Grazing can be an important factor in maintaining a grassland. The forage resource status of the bamboo grassland of the Pele La grazing complex is maintained by constant grazing (see Dickie and O'Rourke, 1984). With lighter stocking loads, the bamboo would grow to full height, its foliage become less accessible, and ground cover vegetation would be shaded.

Trends in livestock numbers can be used to indicate the changing status of a grassland from a utilization viewpoint. The few data available and herders' comments indicated that over recent years cattle and yak numbers had increased. Another indicator of excessive livestock numbers is low productivity per animal. If the level of feeding is significantly less than optimal, then factors such as reproductive rate, growth rate and milk production, decrease. Some evidence suggested that this was occurring.

The FEDREC model confirmed the high incidence of forage deficits (see Appendix 2).

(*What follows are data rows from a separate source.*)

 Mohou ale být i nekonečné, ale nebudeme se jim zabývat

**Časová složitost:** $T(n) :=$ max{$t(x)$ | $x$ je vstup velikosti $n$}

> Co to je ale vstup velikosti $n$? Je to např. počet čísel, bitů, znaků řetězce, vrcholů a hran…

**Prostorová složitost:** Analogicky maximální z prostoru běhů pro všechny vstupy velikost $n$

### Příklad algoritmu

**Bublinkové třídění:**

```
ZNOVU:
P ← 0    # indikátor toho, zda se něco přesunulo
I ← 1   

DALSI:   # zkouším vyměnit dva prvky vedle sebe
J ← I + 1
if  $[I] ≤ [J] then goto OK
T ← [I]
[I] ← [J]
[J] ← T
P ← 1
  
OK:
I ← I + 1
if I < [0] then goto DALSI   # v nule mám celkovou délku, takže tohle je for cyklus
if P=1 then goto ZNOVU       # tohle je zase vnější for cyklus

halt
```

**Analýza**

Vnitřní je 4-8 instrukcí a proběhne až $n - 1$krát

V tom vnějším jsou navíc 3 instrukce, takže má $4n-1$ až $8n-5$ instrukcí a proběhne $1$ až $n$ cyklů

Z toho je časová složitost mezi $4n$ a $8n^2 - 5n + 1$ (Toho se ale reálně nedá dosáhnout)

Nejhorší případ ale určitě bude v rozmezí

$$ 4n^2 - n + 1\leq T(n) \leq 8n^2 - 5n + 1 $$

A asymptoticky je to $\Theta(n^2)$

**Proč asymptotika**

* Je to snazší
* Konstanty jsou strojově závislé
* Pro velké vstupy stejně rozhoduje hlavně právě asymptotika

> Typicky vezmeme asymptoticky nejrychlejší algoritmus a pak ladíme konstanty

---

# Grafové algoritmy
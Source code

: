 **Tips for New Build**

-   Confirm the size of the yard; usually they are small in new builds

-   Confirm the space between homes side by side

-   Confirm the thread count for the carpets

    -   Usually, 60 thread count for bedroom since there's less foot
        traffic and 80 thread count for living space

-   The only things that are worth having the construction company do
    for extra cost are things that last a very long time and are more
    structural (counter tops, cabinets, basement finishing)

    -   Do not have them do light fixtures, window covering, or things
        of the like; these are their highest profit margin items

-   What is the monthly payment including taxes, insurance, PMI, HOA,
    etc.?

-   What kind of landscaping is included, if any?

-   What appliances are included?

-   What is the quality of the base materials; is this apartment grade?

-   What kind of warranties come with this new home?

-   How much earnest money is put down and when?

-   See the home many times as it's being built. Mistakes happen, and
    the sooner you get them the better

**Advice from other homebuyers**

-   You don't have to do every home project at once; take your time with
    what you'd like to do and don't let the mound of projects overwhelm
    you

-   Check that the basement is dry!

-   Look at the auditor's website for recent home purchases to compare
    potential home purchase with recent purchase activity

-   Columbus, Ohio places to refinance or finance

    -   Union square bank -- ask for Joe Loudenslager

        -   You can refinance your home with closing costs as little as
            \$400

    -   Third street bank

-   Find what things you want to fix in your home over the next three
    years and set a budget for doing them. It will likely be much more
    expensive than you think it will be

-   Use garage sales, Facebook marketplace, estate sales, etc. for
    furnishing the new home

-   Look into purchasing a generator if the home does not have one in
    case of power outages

Towards better livestock loads

A range of indicators suggested the existence of overgrazing and degradation of some, but not all, of the grazing lands. Adjustment of stocking loads in line with carrying capacity is a desirable objective. However, because of the complexity of the grasslands and the unreliability of some livestock data, specific recommendations for carrying capacities were not appropriate. Having stocking loads commensurate with the forage resources might be achieved by a reduction in livestock numbers, improvement in the forage resource, and manipulation of herd composition. The common remedy suggested for overgrazing is to simply "reduce numbers." This would be difficult in practice, because it depends on an accurate survey of current livestock numbers and an ability to enforce livestock limits and the necessary management practices. The cooperation of the herders would be necessary, and they would have to be thoroughly convinced of the economic advantages of controlled numbers. Demonstrations of the benefits would be essential.

A reduction in livestock numbers may not always lead to improvement in the production and quality of vegetation. If livestock on a particular area are underfed, then a reduction in numbers will enable increased forage intake by the remaining animals, and so the sum utilization of the vegetation will tend to remain about the same. Another side effect of improved livestock nutrition would be increased reproduction rates and increased survival, which would tend to counter the effects of de-stocking. The improvement of forage production within an overgrazed area is the converse of a reduction of livestock numbers in that area, and subject to the same limitations regarding strict livestock numbers and management practices.

Traditional yak herd compositions closely resemble that of a natural herd, which is continually being modified by the effects of starvation, disease and predation. The herds were not tailored to maximize production of the primary product. If the herd composition were modified, then the following changes would occur: the efficiency of milk production per unit of forage consumed would increase; total milk production would increase; and the number of livestock available for sale would increase. This form of change can only be achieved with improved levels of feeding and the sale of excess livestock. The manipulation of herd composition would increase herd productivity and make any reductions in livestock numbers more acceptable to the herders, as overall production would not be decreased.

No single approach would achieve full and stable reduction of livestock numbers within the upper temperate and sub-alpine grasslands. For this reason, ways of achieving optimal stocking loads should be implemented as an integrated package. The underlying sociological force causing increasing livestock numbers (division of families and the desire of each sibling to own livestock) would have to be resolved. Integrating all these components would require considerable organization and forbearance.